In 1587, the Turks left the port of Hirgigo and advanced inland to take Debarwa again. The Turks defeated the governor of Hamasien who fled to Tigray. Upon hearing this, Sarsa Dengel mobilized his forces and crossed the Mereb river to repel the Turkish invaders who were pillaging the countryside. He advanced to Debarwa and then continued to Hirgigo where the Turkish commander Kadawred Pasha was killed. The Turks then gave a peace offering to the Emperor and withdrew from Hirgigo handing it over to a local Beja chief.

Campaigns against the Oromo 

In the 1570s several Oromo tribes had begun migrating north towards Abyssinia. In 1572 Sarsa Dengel fought off a raid by the Borana Oromo under a luba named Ambissa near Lake Zway.
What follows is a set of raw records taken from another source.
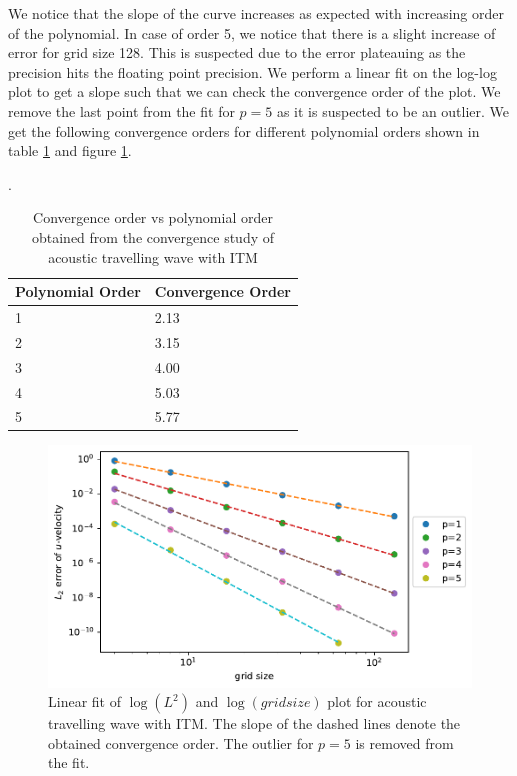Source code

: We notice that the slope of the curve increases as expected with increasing order of the polynomial. In case of order 5, we notice that there is a slight increase
of error for grid size 128. This is suspected due to the error plateauing as the precision hits the floating point precision. We perform a linear fit on the log-log
plot to get a slope such that we can check the convergence order of the plot. We remove the last point from the fit for $p=5$ as it is suspected to be an outlier. 
We get the following convergence orders for different polynomial orders shown in table \ref{table:convergenceorder} and figure \ref{fig:convergenceorder}.

\begin{center}
\begin{table}[]
    \centering
    \caption{Convergence order vs polynomial order obtained from the convergence study of acoustic travelling wave with \ac{ITM}}.
    \label{table:convergenceorder}
    \begin{tabular}{|l|l|}
        \hline
     \textbf{Polynomial Order}& \textbf{Convergence Order}  \\
     \hline
     1 & 2.13\\
     \hline
     2 & 3.15 \\
     \hline
     3 & 4.00 \\
     \hline
     4 & 5.03 \\
        \hline
        5 & 5.77\\
        \hline
    \end{tabular}
    \end{table}
\end{center}

\begin{figure}
    \centering
    \includegraphics[width=\linewidth]{figures/error2.pdf}
    \caption{Linear fit of $\log\left(L^2\right)$ and $\log\left(grid size\right)$  plot for acoustic travelling wave with \ac{ITM}. The slope of the dashed lines denote the 
    obtained convergence order. The outlier for $p=5$ is removed from the fit.}
    \label{fig:convergenceorder}
\end{figure}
In 1574 after finding out the Oromo had conquered the province of Wej the Emperor gathered his forces from throughout Ethiopia to form an army at Gind Beret. From there, Sarsa Dengel headed south, where he found that the Oromo had also taken Maya. Sarsa Dengel was able to defeat the Oromo forcing them to flee towards Fatager.

In 1576 Sarsa Dengel learned of Oromo raids in Shewa, but was too busy fighting the Ottomans in the north. The Emperor sent Azzaj Halibo with 50 cavalry to expel the Oromos from the area, Halibo then sent the heads of 80 Oromo chiefs back to the Emperor.
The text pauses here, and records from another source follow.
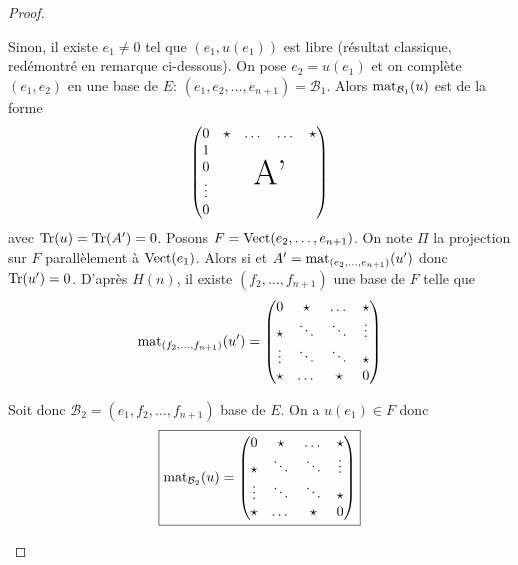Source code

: \documentclass[12pt]{article}
\begin{document}
\begin{proof}
\begin{enumerate}
        Sinon, il existe $e_{1}\neq0$ tel que $(e_{1},u(e_{1}))$ est libre (résultat classique, redémontré en remarque ci-dessous). On pose $e_{2}=u(e_{1})$ et on complète $(e_{1},e_{2})$ en une base de $E$: $(e_{1},e_{2},\dots,e_{n+1})=\mathcal{B}_{1}$. Alors $\operatorname{mat}_{\mathcal{B}_{1}}(u)$ est de la forme 
        \begin{equation}
            \begin{pmatrix}
                0 & 
                \begin{matrix}
                    \star & \dots & \dots & \star    
                \end{matrix}\\
                \begin{matrix}
                    1\\
                    0\\
                    \vdots\\
                    0
                \end{matrix}
                & \mbox{\Huge A'}
            \end{pmatrix}
        \end{equation}
        avec $\operatorname{Tr}(u)=\operatorname{Tr}(A')=0$. Posons $F=\operatorname{Vect}(e_{2},\dots,e_{n+1})$. On note $\Pi$ la projection sur $F$ parallèlement à $\operatorname{Vect}(e_{1})$. Alors si 
        et $A'=\operatorname{mat}_{(e_{2},\dots,e_{n+1})}(u')$ donc $\operatorname{Tr}(u')=0$. D'après $H(n)$, il existe $(f_{2},\dots,f_{n+1})$ une base de $F$ telle que 
        \begin{equation}
            \operatorname{mat}_{(f_{2},\dots,f_{n+1})}(u')=
            \begin{pmatrix}
                0 & \star & \dots & \star\\
                \star & \ddots & \ddots & \vdots\\
                \vdots & \ddots & \ddots & \star\\
                \star & \dots & \star &0
            \end{pmatrix}
        \end{equation}

        Soit donc $\mathcal{B}_{2}=(e_{1},f_{2},\dots,f_{n+1})$ base de $E$. On a $u(e_{1})\in F$ donc 
        \begin{equation}
            \boxed{
            \operatorname{mat}_{\mathcal{B}_{2}}(u)=
            \begin{pmatrix}
                0 & \star & \dots & \star\\
                \star & \ddots & \ddots & \vdots\\
                \vdots & \ddots & \ddots & \star\\
                \star & \dots & \star &0
            \end{pmatrix}
            }
        \end{equation}


\end{enumerate}
\end{proof}
\end{document}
After defeating the Ottoman backed Yeshaq  in the north, in 1578 Sarsa Dengel moved south to confront the Oromo in Shewa, the Emperor defeated the Borana Oromo in Mojjo Valley (just east of modern Addis Ababa), according to Bahrey the corpses of dead Oromos were strewn all over the surrounding countryside.

Under luba Mul'eta a large Oromo raid was made on Gojjam in 1586. With the Ottoman situation in the north largely under control, Sarsa Dengel again took the initiative against the Oromo in the south, where he forced the Dawé Oromo in Wej to flee. Bahrey praised Sarsa Dengel's campaign, stating that he "did not act according to the custom of the kings his ancestors, who, when making war were in the habit of sending their troops ahead, remaining themselves in the rear with the pick of their cavalry and infantry, praising those who went forward bravely and punishing those who lagged behind."

Later campaigns 

Sarsa Dengel campaigned against the Beta Israel in Semien province in 1580, and again in 1585. He also campaigned against the Agaw in 1581, and in 1585. He campaigned against the Gambo who dwelled in the lands west of the Chomen swamp in 1590. Sarsa Dengel campaigned in Ennarea twice, the first time in 1586, and the second time in 1597. On the final campaign against the Oromo, his Chronicle records, a group of monks tried to dissuade him from this expedition; failing that, they warned him not to eat fish from a certain river he would pass. Despite their warning, when he passed by the river the monks warned him about, he ate fish taken from this river and grew sick and died.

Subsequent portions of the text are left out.